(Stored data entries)
═══
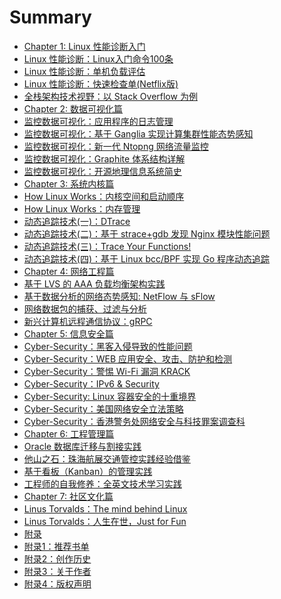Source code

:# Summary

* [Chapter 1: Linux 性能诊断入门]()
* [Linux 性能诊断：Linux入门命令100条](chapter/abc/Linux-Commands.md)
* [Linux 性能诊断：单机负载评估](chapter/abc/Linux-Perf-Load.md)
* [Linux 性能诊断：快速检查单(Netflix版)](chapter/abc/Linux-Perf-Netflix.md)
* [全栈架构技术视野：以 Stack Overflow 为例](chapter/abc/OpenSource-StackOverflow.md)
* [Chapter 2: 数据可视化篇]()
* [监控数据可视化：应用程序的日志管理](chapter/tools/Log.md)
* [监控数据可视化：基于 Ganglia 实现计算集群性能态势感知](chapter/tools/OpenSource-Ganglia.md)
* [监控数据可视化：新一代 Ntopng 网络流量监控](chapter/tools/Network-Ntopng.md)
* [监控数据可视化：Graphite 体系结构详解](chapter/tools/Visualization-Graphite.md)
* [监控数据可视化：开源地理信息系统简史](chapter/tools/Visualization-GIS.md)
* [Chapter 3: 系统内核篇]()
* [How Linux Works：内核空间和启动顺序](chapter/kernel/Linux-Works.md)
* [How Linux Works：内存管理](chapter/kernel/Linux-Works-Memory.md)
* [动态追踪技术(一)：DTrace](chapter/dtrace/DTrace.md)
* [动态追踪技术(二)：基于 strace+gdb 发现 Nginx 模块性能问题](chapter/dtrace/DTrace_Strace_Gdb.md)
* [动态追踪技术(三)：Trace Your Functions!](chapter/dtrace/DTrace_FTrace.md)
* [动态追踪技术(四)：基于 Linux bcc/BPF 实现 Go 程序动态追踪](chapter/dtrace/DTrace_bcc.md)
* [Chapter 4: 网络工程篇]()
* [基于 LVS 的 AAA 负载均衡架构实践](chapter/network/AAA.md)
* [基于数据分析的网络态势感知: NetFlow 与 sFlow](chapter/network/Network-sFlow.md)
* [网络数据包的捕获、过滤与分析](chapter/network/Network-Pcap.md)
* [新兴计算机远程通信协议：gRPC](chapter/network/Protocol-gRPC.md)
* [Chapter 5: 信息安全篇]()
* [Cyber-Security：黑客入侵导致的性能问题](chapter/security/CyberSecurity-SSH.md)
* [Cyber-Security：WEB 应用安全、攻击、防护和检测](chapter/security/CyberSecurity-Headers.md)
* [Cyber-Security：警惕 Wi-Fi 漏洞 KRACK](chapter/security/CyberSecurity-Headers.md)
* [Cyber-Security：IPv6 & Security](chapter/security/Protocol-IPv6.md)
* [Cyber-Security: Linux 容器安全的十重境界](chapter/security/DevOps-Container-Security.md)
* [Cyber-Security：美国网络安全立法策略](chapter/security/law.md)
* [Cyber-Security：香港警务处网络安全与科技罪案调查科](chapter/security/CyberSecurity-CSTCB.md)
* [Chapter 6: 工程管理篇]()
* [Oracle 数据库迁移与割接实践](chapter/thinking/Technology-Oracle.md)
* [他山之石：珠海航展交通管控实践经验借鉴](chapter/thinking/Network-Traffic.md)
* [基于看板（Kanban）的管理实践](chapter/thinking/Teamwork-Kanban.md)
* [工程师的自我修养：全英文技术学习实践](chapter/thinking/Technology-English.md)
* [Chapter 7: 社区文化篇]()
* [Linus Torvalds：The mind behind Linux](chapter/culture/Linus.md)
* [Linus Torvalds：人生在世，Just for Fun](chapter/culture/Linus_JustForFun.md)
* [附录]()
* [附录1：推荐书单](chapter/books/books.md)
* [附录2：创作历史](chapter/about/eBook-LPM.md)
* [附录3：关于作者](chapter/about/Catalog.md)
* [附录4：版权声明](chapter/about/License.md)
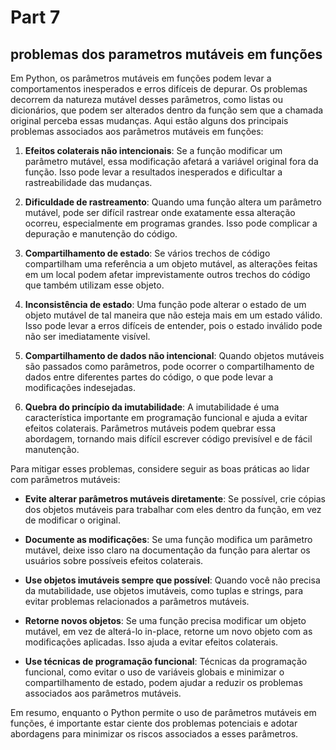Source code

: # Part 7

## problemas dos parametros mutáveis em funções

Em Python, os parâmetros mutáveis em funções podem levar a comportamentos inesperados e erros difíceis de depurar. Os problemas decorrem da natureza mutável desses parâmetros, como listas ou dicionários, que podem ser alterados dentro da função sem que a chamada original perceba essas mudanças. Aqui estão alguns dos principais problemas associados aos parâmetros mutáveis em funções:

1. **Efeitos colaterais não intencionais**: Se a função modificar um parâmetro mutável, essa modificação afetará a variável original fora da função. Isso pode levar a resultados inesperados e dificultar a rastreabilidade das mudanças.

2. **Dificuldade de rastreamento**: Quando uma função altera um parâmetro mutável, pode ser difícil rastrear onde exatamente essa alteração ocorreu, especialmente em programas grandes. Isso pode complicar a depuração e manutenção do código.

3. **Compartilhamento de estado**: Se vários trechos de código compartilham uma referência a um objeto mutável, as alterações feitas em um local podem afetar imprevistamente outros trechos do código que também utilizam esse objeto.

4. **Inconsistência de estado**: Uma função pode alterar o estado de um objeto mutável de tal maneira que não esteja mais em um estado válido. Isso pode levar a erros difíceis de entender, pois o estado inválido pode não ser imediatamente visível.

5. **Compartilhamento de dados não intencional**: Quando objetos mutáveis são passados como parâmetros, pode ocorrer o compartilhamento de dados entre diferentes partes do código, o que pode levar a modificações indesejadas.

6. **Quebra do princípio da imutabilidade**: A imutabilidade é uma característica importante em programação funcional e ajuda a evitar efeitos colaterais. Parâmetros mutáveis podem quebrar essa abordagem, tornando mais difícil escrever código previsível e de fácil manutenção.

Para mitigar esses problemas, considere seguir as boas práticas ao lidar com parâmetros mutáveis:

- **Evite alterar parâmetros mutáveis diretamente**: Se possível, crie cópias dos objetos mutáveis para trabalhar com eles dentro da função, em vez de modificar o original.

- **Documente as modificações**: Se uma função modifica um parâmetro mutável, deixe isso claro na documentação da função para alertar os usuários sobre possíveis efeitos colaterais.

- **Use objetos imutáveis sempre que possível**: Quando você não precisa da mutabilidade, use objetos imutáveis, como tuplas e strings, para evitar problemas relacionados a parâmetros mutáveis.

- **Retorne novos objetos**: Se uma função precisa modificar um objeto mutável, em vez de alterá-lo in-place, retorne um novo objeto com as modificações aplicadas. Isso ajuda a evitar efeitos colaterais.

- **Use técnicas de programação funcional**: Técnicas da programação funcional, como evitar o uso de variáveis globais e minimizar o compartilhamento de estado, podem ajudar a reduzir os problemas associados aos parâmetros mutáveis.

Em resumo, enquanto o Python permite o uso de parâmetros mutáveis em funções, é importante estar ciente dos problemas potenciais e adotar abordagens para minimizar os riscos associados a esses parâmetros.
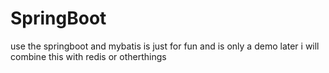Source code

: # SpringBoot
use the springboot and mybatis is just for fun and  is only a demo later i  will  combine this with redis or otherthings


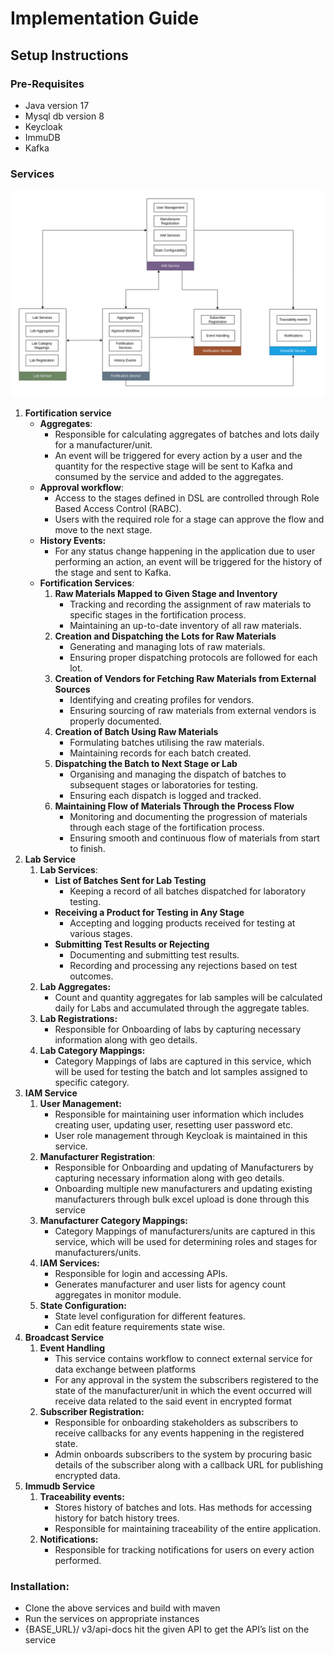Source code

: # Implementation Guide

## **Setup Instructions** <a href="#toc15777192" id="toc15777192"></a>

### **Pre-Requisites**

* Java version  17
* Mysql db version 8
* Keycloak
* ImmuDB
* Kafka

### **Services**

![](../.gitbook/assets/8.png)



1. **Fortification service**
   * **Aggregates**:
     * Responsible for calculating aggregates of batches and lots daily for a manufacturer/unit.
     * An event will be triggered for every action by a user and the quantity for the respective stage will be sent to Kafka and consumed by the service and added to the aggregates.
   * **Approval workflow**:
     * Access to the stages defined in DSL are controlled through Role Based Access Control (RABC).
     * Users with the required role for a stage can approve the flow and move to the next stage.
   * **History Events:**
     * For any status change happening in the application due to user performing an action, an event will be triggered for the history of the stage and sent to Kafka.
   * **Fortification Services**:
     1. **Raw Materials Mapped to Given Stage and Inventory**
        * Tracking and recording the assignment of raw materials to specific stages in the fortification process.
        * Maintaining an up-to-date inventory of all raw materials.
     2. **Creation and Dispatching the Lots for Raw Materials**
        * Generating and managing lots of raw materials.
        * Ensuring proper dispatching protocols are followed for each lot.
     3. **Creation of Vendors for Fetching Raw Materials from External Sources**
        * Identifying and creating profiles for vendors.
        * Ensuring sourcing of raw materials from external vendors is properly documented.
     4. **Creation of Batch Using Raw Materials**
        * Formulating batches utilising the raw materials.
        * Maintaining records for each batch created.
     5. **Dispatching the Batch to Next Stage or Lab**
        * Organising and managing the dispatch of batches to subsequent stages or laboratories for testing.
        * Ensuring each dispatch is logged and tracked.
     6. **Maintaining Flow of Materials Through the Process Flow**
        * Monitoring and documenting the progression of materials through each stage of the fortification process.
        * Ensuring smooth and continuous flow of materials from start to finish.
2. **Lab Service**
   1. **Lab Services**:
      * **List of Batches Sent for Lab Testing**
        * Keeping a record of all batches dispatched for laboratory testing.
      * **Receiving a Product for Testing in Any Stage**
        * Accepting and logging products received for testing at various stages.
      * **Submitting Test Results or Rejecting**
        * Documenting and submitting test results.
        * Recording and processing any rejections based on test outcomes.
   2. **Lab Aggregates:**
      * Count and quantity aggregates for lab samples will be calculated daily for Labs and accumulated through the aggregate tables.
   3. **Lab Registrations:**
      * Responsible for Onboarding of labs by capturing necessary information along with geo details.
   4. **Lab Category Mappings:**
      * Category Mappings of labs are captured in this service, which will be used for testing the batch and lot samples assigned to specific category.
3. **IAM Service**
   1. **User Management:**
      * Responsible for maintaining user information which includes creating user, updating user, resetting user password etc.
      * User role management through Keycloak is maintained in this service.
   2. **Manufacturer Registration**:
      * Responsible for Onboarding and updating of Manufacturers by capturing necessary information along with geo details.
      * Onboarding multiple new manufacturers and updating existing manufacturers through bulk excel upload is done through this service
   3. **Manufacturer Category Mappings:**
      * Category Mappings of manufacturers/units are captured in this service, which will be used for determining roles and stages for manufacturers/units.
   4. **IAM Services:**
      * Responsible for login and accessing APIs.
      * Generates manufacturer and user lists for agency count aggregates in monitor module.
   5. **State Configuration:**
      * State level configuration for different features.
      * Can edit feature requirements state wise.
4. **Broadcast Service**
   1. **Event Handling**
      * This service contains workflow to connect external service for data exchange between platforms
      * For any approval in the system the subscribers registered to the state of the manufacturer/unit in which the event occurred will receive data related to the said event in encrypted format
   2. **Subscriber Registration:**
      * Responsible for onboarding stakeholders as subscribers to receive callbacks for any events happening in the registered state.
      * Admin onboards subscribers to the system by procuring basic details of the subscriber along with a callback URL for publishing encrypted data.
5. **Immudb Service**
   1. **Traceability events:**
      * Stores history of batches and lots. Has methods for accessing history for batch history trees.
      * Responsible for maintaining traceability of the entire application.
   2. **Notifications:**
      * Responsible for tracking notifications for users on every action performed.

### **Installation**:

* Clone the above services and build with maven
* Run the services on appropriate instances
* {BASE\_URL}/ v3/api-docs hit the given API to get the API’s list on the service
═══
(Your goal): When a line contains the string "security", copy it from the records.

(Completed exercise):
* [Cyber-Security：黑客入侵导致的性能问题](chapter/security/CyberSecurity-SSH.md)
* [Cyber-Security：WEB 应用安全、攻击、防护和检测](chapter/security/CyberSecurity-Headers.md)
* [Cyber-Security：警惕 Wi-Fi 漏洞 KRACK](chapter/security/CyberSecurity-Headers.md)
* [Cyber-Security：IPv6 & Security](chapter/security/Protocol-IPv6.md)
* [Cyber-Security: Linux 容器安全的十重境界](chapter/security/DevOps-Container-Security.md)
* [Cyber-Security：美国网络安全立法策略](chapter/security/law.md)
* [Cyber-Security：香港警务处网络安全与科技罪案调查科](chapter/security/CyberSecurity-CSTCB.md)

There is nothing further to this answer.